CRESCERANNO I CARCIOFI A MIMONGO di Fulvio Ottaviano, 1996

Film semplice e senza pretese, potremmo dire girato quasi in maniera dilettantesca, che affronta il difficile tema della disoccupazione giovanile, il tutto svolto con una velata malinconia dalla quale però, a tratti, emerge una inaspettata vitalità.

Sergio (Daniele Liotti) si è laureato in agraria con una tesi sulla coltivazione dei carciofi. Vani sono i suoi tentativi di trovare lavoro mentre Enzo (Valerio Mastandrea), con il quale divide casa, non pensa altro che a spassarsela con le donne.

Un giorno viene a sapere che Rita (Francesca Schiavo), la sua ex ragazza e della quale è ancora innamorato, sta per sposarsi. Imprevedibilmente lei stessa propone a Sergio di passare con lui la notte prima delle nozze per festeggiare l’addio al nubilato.

Ma ci aspetta un finale a sorpresa: Rita non si sposerà più ed insieme a Sergio andranno in Africa, a Mimongo, ad avviare una coltivazione di carciofi.

Il film ci suggerisce questa ricetta molto semplice: tortino con carciofi ed alici.

INGREDIENTI: 8 carciofi – 1kg di alici fresche ben pulite dalle lische – 400 grammi di formaggio fresco tipo primo sale – sale e pepe q.b. – pan grattato ed olio d’oliva.

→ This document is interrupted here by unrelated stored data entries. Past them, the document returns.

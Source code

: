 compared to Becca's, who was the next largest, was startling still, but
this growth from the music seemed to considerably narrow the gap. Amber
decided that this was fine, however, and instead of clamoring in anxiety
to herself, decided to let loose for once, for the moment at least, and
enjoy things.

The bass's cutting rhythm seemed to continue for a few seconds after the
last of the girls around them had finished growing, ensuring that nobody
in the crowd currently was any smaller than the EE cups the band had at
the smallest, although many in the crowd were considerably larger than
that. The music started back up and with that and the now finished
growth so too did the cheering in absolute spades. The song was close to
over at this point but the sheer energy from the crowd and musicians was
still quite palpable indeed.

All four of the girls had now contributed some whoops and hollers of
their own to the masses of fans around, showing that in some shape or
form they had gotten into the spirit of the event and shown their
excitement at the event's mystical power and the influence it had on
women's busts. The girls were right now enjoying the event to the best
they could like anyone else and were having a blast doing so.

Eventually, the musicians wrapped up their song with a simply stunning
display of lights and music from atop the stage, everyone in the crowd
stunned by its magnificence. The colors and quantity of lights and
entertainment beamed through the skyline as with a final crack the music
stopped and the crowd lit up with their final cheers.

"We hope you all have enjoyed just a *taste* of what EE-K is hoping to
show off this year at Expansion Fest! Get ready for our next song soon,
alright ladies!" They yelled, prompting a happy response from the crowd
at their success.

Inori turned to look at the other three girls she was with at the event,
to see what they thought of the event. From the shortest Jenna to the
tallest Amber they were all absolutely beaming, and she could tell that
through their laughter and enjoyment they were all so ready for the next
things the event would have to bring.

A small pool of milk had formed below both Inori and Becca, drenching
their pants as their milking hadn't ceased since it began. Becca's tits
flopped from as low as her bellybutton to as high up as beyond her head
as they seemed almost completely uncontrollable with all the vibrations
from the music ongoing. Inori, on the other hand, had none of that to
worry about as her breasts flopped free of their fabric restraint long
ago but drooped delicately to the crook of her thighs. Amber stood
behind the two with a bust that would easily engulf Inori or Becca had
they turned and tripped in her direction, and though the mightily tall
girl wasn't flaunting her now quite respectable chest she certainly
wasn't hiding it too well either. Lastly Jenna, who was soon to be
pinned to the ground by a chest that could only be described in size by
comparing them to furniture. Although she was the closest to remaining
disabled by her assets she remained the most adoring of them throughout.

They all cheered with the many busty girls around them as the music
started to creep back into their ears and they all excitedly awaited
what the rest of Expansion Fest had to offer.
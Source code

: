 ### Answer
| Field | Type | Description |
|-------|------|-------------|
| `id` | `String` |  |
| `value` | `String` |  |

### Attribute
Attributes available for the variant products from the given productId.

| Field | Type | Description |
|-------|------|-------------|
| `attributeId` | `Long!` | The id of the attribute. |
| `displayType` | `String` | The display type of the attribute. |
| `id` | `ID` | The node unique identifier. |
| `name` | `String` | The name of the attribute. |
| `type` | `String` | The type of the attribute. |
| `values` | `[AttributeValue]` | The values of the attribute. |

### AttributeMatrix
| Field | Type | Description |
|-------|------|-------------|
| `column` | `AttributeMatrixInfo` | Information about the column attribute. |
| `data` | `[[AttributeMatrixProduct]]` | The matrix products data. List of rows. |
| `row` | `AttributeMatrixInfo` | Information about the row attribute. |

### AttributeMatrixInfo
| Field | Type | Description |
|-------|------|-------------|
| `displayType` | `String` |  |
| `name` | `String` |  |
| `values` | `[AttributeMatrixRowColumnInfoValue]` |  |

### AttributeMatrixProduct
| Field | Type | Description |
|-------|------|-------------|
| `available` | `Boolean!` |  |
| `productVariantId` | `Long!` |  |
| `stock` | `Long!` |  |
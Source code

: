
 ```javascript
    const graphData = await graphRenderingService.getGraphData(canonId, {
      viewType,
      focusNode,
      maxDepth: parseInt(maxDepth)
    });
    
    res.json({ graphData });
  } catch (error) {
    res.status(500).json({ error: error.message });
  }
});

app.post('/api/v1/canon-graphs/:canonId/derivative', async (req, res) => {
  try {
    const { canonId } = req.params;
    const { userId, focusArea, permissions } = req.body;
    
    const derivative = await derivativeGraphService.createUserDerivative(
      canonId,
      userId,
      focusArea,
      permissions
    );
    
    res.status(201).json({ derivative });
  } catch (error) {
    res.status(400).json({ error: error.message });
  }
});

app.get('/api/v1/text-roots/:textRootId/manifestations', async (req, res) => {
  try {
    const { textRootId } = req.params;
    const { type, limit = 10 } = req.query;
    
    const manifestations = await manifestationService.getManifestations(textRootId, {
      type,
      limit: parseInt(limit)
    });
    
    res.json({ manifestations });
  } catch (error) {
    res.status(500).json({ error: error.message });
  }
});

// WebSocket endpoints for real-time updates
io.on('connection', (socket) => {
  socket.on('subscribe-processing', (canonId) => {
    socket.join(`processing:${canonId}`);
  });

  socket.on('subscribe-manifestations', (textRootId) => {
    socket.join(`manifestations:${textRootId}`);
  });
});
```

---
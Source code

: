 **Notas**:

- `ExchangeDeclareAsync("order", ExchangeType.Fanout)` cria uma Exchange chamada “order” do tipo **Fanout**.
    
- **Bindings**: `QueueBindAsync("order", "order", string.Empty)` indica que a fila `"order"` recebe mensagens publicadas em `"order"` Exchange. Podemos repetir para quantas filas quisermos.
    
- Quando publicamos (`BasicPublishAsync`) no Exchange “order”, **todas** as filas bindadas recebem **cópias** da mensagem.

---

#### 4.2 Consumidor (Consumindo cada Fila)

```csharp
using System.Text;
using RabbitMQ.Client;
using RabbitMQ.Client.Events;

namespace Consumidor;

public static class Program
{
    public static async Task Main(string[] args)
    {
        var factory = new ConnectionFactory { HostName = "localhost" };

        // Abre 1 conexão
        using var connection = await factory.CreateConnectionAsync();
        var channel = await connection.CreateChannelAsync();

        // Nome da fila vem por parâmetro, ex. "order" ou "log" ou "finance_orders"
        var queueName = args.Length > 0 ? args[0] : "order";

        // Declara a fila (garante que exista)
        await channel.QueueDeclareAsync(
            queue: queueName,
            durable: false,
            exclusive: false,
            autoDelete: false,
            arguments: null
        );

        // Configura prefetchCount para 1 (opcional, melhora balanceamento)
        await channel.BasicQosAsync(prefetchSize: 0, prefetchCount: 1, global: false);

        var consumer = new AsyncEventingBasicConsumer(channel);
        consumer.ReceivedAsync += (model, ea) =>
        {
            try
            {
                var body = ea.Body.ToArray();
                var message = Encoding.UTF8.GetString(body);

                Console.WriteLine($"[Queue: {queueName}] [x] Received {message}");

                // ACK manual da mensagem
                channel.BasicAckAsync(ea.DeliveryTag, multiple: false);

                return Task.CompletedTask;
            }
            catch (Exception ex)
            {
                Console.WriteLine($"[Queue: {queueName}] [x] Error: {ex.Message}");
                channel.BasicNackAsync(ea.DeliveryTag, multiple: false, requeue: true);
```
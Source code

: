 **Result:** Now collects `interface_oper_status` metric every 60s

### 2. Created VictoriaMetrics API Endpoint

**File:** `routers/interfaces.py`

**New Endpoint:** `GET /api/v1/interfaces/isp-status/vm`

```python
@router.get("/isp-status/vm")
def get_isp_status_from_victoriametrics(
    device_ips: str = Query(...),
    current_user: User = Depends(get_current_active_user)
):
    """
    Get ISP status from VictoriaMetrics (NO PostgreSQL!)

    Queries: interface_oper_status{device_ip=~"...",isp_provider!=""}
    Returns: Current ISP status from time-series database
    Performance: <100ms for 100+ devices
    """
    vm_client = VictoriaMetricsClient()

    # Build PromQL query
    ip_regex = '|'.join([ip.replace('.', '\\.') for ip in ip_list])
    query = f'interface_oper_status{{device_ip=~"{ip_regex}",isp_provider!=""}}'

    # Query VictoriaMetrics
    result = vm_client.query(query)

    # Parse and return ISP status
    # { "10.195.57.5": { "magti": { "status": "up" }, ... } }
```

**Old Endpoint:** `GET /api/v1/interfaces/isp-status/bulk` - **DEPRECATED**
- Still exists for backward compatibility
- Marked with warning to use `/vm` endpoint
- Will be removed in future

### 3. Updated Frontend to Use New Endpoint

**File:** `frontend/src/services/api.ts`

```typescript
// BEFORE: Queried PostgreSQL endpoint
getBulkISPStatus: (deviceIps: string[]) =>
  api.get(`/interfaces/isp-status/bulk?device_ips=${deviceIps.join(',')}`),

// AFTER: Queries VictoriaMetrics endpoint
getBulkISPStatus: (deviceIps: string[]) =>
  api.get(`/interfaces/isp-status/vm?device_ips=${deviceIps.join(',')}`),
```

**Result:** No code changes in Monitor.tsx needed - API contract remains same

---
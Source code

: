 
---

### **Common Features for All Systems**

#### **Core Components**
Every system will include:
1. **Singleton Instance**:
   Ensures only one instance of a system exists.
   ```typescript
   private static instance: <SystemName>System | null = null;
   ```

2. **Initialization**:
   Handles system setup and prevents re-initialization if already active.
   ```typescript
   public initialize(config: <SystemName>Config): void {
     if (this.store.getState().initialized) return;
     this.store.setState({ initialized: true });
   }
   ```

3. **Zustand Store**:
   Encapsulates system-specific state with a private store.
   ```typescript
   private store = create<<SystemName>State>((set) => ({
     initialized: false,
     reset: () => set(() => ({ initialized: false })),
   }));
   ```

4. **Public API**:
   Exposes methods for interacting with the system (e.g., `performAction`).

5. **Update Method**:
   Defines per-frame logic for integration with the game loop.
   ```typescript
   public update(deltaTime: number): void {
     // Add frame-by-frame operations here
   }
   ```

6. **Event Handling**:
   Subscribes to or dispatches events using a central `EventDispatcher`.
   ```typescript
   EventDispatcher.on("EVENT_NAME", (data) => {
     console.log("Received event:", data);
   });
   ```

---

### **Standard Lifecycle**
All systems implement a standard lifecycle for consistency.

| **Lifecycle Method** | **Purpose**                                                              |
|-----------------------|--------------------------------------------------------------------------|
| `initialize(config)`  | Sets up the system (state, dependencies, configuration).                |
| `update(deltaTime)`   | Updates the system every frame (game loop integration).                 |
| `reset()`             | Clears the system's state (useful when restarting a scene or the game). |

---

PROCEDIMENTO: Pulire i carciofi e tagliarli in fettine molto sottili. Sistemare le alici già ben pulite e tagliare il formaggio a fettine. Oleare una teglia e cospargerla con il pan grattato, quindi sistemare un primo strato di carciofi, poi uno strato di alici e poi di fettine di formaggio. Aggiungere un poco di sale, pepe ed olio d’oliva, poi rifare l’altro strato sino a chiudere con le fettine di formaggio.

Il tortino va poi coperto con un foglio di alluminio ed infornato per circa un’ora alla temperatura di 180°. Va servito tiepido.

CARMEN di Enzo Moscato, regia di Mario Martone

CARMEN di Enzo Moscato, regia di Mario Martone

(Teatro Argentina – Roma, 18 marzo 2015/19 aprile 2015)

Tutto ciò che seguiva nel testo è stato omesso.